> [What you are asked to do]:
Write the listing out again word for word, skipping each picture.

> [Exercise input]:
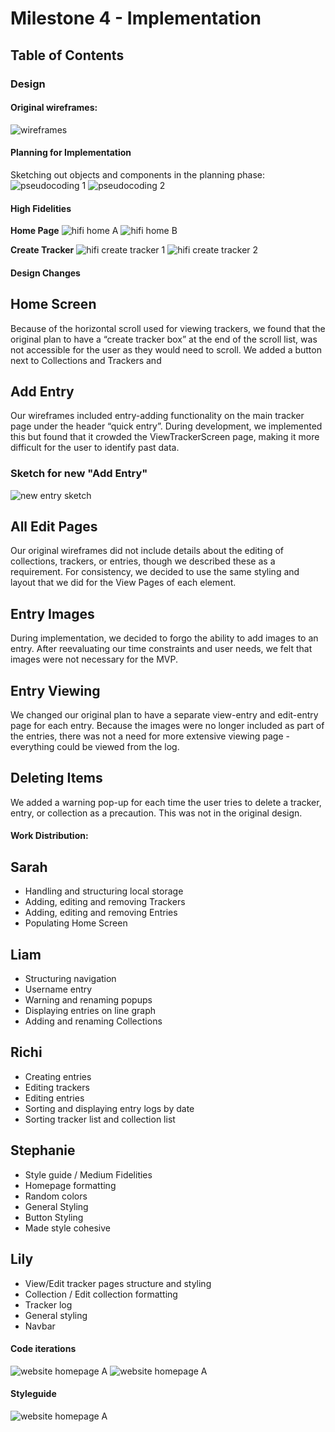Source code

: # Milestone 4 - Implementation

## Table of Contents

### Design

#### Original wireframes:

![wireframes](../m3-design/images/wireframes-med.png)


#### Planning for Implementation

Sketching out objects and components in the planning phase:
![pseudocoding 1](img/code-planning-1.jpg)
![pseudocoding 2](img/code-planning-2.jpg)


#### High Fidelities

**Home Page**
![hifi home A](img/hi-fi-dashboard-A.png)
![hifi home B](img/hi-fi-dashboard-B.png)

**Create Tracker**
![hifi create tracker 1](img/hifi-create-tracker-1.png)
![hifi create tracker 2](img/hifi-create-tracker-2.png)



#### Design Changes

## Home Screen
Because of the horizontal scroll used for viewing trackers, we found that the original plan to have a “create tracker box” at the end of the scroll list, was not accessible for the user as they would need to scroll. We added a button next to Collections and Trackers and 

## Add Entry
Our wireframes included entry-adding functionality on the main tracker page under the header “quick entry”. During development, we implemented this but found that it crowded the ViewTrackerScreen page, making it more difficult for the user to identify past data. 

### Sketch for new "Add Entry"

![new entry sketch](img/new-entry-sketch.jpg)

## All Edit Pages 
Our original wireframes did not include details about the editing of collections, trackers, or entries, though we described these as a requirement. For consistency, we decided to use the same styling and layout that we did for the View Pages of each element.

## Entry Images 
During implementation, we decided to forgo the ability to add images to an entry. After reevaluating our time constraints and user needs, we felt that images were not necessary for the MVP.

## Entry Viewing 
We changed our original plan to have a separate view-entry and edit-entry page for each entry. Because the images were no longer included as part of the entries, there was not a need for more extensive viewing page - everything could be viewed from the log. 

## Deleting Items
We added a warning pop-up for each time the user tries to delete a tracker, entry, or collection as a precaution. This was not in the original design.





#### Work Distribution: 

## Sarah 
* Handling and structuring local storage 
* Adding, editing and removing Trackers
* Adding, editing and removing Entries
* Populating Home Screen

## Liam
* Structuring navigation
* Username entry
* Warning and renaming popups
* Displaying entries on line graph
* Adding and renaming Collections

## Richi
* Creating entries
* Editing trackers
* Editing entries
* Sorting and displaying entry logs by date
* Sorting tracker list and collection list 

## Stephanie
* Style guide / Medium Fidelities
* Homepage formatting
* Random colors
* General Styling
* Button Styling
* Made style cohesive

## Lily 
* View/Edit tracker pages structure and styling
* Collection / Edit collection formatting
* Tracker log
* General styling 
* Navbar




#### Code iterations
![website homepage A](img/site-homepage-A.png)
![website homepage A](img/site-homepage-B.png)

#### Styleguide
![website homepage A](img/styleguide.png)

> [Exercise response]:
Source code

: # Milestone 4 - Implementation

## Table of Contents

### Design

#### Original wireframes:

![wireframes](../m3-design/images/wireframes-med.png)


#### Planning for Implementation

Sketching out objects and components in the planning phase:
![pseudocoding 1](img/code-planning-1.jpg)
![pseudocoding 2](img/code-planning-2.jpg)


#### High Fidelities

**Home Page**
![hifi home A](img/hi-fi-dashboard-A.png)
![hifi home B](img/hi-fi-dashboard-B.png)

**Create Tracker**
![hifi create tracker 1](img/hifi-create-tracker-1.png)
![hifi create tracker 2](img/hifi-create-tracker-2.png)



#### Design Changes

## Home Screen
Because of the horizontal scroll used for viewing trackers, we found that the original plan to have a “create tracker box” at the end of the scroll list, was not accessible for the user as they would need to scroll. We added a button next to Collections and Trackers and 

## Add Entry
Our wireframes included entry-adding functionality on the main tracker page under the header “quick entry”. During development, we implemented this but found that it crowded the ViewTrackerScreen page, making it more difficult for the user to identify past data. 

### Sketch for new "Add Entry"

![new entry sketch](img/new-entry-sketch.jpg)

## All Edit Pages 
Our original wireframes did not include details about the editing of collections, trackers, or entries, though we described these as a requirement. For consistency, we decided to use the same styling and layout that we did for the View Pages of each element.

## Entry Images 
During implementation, we decided to forgo the ability to add images to an entry. After reevaluating our time constraints and user needs, we felt that images were not necessary for the MVP.

## Entry Viewing 
We changed our original plan to have a separate view-entry and edit-entry page for each entry. Because the images were no longer included as part of the entries, there was not a need for more extensive viewing page - everything could be viewed from the log. 

## Deleting Items
We added a warning pop-up for each time the user tries to delete a tracker, entry, or collection as a precaution. This was not in the original design.





#### Work Distribution: 

## Sarah 
* Handling and structuring local storage 
* Adding, editing and removing Trackers
* Adding, editing and removing Entries
* Populating Home Screen

## Liam
* Structuring navigation
* Username entry
* Warning and renaming popups
* Displaying entries on line graph
* Adding and renaming Collections

## Richi
* Creating entries
* Editing trackers
* Editing entries
* Sorting and displaying entry logs by date
* Sorting tracker list and collection list 

## Stephanie
* Style guide / Medium Fidelities
* Homepage formatting
* Random colors
* General Styling
* Button Styling
* Made style cohesive

## Lily 
* View/Edit tracker pages structure and styling
* Collection / Edit collection formatting
* Tracker log
* General styling 
* Navbar




#### Code iterations
![website homepage A](img/site-homepage-A.png)
![website homepage A](img/site-homepage-B.png)

#### Styleguide
![website homepage A](img/styleguide.png)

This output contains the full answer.